In the following, the variable V2
was not exported, and then the second parSapply
call failed.
V1 <- 4
V2 <- 7
cl <- snow::makeCluster(2)
snow::clusterExport(cl,'V1', envir = environment())
x <- snow::parSapply(cl, 1, function(x) paste("value = ", V1))
print(x)
# V2 was not exported
# expected error!
x <- snow::parSapply(cl, 1, function(x) paste("value = ", V2))
# Error in checkForRemoteErrors(val) :
# one node produced an error: object 'V2' not found
print(x)
snow::stopCluster(cl)
However, when working within a function, all objects in the function are exported and accessible to the parSapply
function.
testfunc3 <- function(){
V1 <- 4
V2 <- 7
cl <- snow::makeCluster(2)
snow::clusterExport(cl,'V1', envir = environment())
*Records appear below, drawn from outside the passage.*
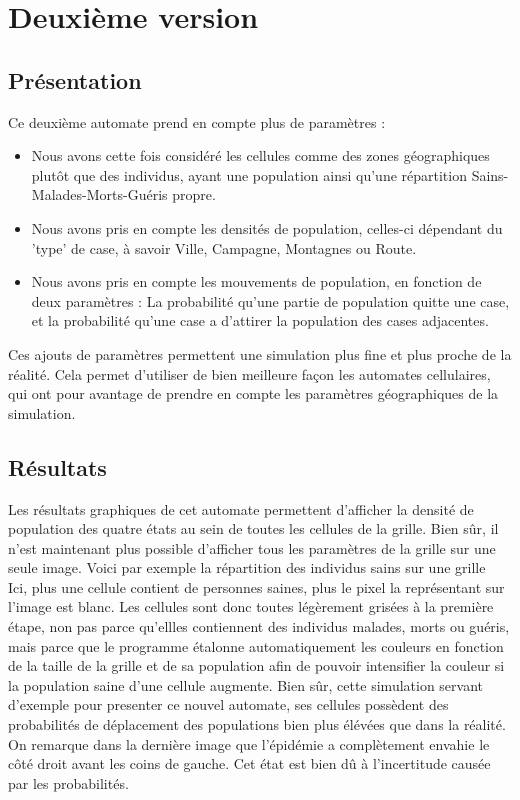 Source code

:\documentclass{article}
\begin{document}
\section{Deuxième version}

\subsection{Présentation}
	Ce deuxième automate prend en compte plus de paramètres : 
	\begin{itemize}
	\item Nous avons cette fois considéré les cellules comme des zones géographiques plutôt que des individus, ayant une population ainsi qu'une répartition Sains-Malades-Morts-Guéris propre.
	\item Nous avons pris en compte les densités de population, celles-ci dépendant du 'type' de case, à savoir Ville, Campagne, Montagnes ou Route.
	\item Nous avons pris en compte les mouvements de population, en fonction de deux paramètres : La probabilité qu'une partie de population quitte une case, et la probabilité qu'une case a d'attirer la population des cases adjacentes.
	\end{itemize}
	
	Ces ajouts de paramètres permettent une simulation plus fine et plus proche de la réalité. Cela permet d'utiliser de bien meilleure façon les automates cellulaires, qui ont pour avantage de prendre en compte les paramètres géographiques de la simulation.


\subsection{Résultats}

Les résultats graphiques de cet automate permettent d'afficher la densité de population des quatre états au sein de toutes les cellules de la grille. Bien sûr, il n'est maintenant plus possible d'afficher tous les paramètres de la grille sur une seule image. Voici par exemple la répartition des individus sains sur une grille \\[0.6cm]


Ici, plus une cellule contient de personnes saines, plus le pixel la représentant sur l'image est blanc. Les cellules sont donc toutes légèrement grisées à la première étape, non pas parce qu'ellles contiennent des individus malades, morts ou guéris, mais parce que le programme étalonne automatiquement les couleurs en fonction de la taille de la grille et de sa population afin de pouvoir intensifier la couleur si la population saine d'une cellule augmente.
Bien sûr, cette simulation servant d'exemple pour presenter ce nouvel automate, ses cellules possèdent des probabilités de déplacement des populations bien plus élévées que dans la réalité.
On remarque dans la dernière image que l'épidémie a complètement envahie le côté droit avant les coins de gauche. Cet état est bien dû à l'incertitude causée par les probabilités.
\end{document}
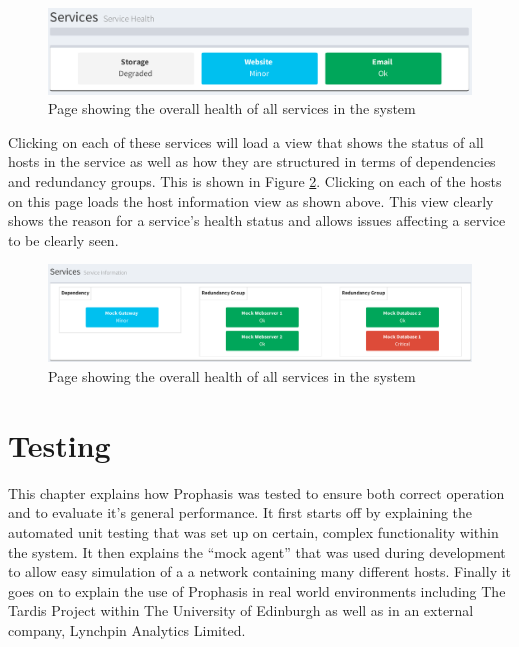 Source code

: \documentclass[bsc,logo,twoside,parskip,singlespacing,notimes]{infthesis}
\begin{document}
\begin{figure}[H]
	\centering
	\caption{Page showing the overall health of all services in the system}
	\label{service-health-index}
	\includegraphics[scale=0.6]{assets/screenshots/service-health-index.pdf}
\end{figure}


	Clicking on each of these services will load a view that shows the status of
	all hosts in the service as well as how they are structured in terms of
	dependencies and redundancy groups.  This is shown in Figure
	\ref{service-information}.  Clicking on each of the hosts on this page loads
	the host information view as shown above.  This view clearly shows the reason
	for a service's health status and allows issues affecting a service to be
	clearly seen.

\begin{figure}[H]
	\centering
	\caption{Page showing the overall health of all services in the system}
	\label{service-information}
	\includegraphics[scale=0.44]{assets/screenshots/service-information.pdf}
\end{figure}


\chapter{Testing}
	This chapter explains how Prophasis was tested to ensure both correct operation
	and to evaluate it's general performance.  It first starts off by explaining
	the automated unit testing that was set up on certain, complex functionality
	within the system.  It then explains the ``mock agent'' that was used during
	development to allow easy simulation of a a network containing many different
	hosts.  Finally it goes on to explain the use of Prophasis in real world 
	environments including The Tardis Project within The University of Edinburgh
	as well as in an external company, Lynchpin Analytics Limited.
\end{document}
print(unlist(snow::clusterEvalQ(cl, {ls()})))
x <- snow::parSapply(cl, 1, function(x) paste("value = ", V1))
print(x)
# I expect an error if V2 not exported
x <- snow::parSapply(cl, 1, function(x) paste("value = ", V2))
print(x)
snow::stopCluster(cl)
return(invisible(NULL))
}
testfunc3()
# [1] "V1" "V1"
# [1] "value = 4"
# [1] "value = 7"
This line print(unlist(snow::clusterEvalQ(cl, {ls()})))
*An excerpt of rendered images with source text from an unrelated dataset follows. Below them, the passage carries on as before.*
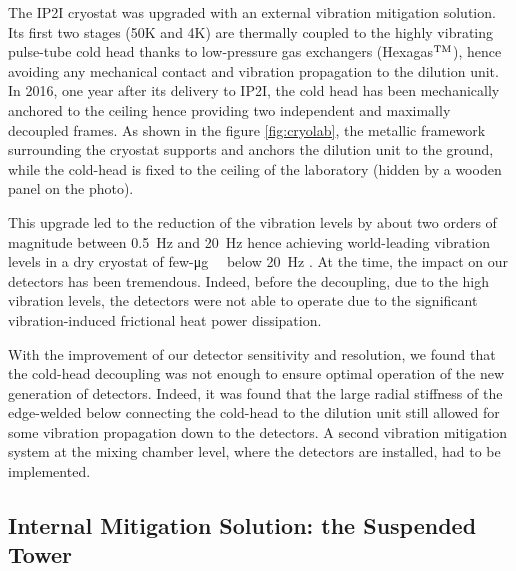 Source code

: The IP2I cryostat was upgraded with an external vibration mitigation solution. Its first two stages (50K and 4K) are thermally coupled to the highly vibrating pulse-tube cold head thanks to low-pressure gas exchangers (Hexagas$^{\rm TM}$), hence avoiding any mechanical contact and vibration propagation to the dilution unit. In 2016, one year after its delivery to IP2I, the cold head has been mechanically anchored to the ceiling hence providing two independent and maximally decoupled frames. As shown in the figure \ref{fig:cryolab}, the metallic framework surrounding the cryostat supports and anchors the dilution unit to the ground, while the cold-head is fixed to the ceiling of the laboratory (hidden by a wooden panel on the photo).

This upgrade led to the reduction of the vibration levels by about two orders of magnitude between \SI{0.5}{\Hz} and \SI{20}{\Hz} hence achieving world-leading vibration levels in a dry cryostat of few-\si{\micro g \per \sqrthz} below \SI{20}{\Hz} \cite{Olivieri:2017lqz}.
At the time, the impact on our detectors has been tremendous. Indeed, before the decoupling, due to the high vibration levels, the detectors were not able to operate due to the significant vibration-induced  frictional heat power dissipation. 

With the improvement of our detector sensitivity and resolution, we found that the cold-head decoupling was not enough to ensure optimal operation of the new generation of detectors. Indeed, it was found that the large radial stiffness of the edge-welded below connecting the cold-head to the dilution unit still allowed for some vibration propagation down to the detectors. A second vibration mitigation system at the mixing chamber level, where the detectors are installed, had to be implemented.


\subsection{Internal Mitigation Solution: the Suspended Tower}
shows that only v1 is available in the two cores used, but I can still use the variable V2. Is this behaviour expected?
The problem here is that when the objects in the function are very large, all the variables are distributed into cores which 1) not needed; 2) take time to distribute them to the cores; 3) the function may crash because of memory limit.
Is there a way to explicitly allow certain objects to be distributed to the processing cores?
1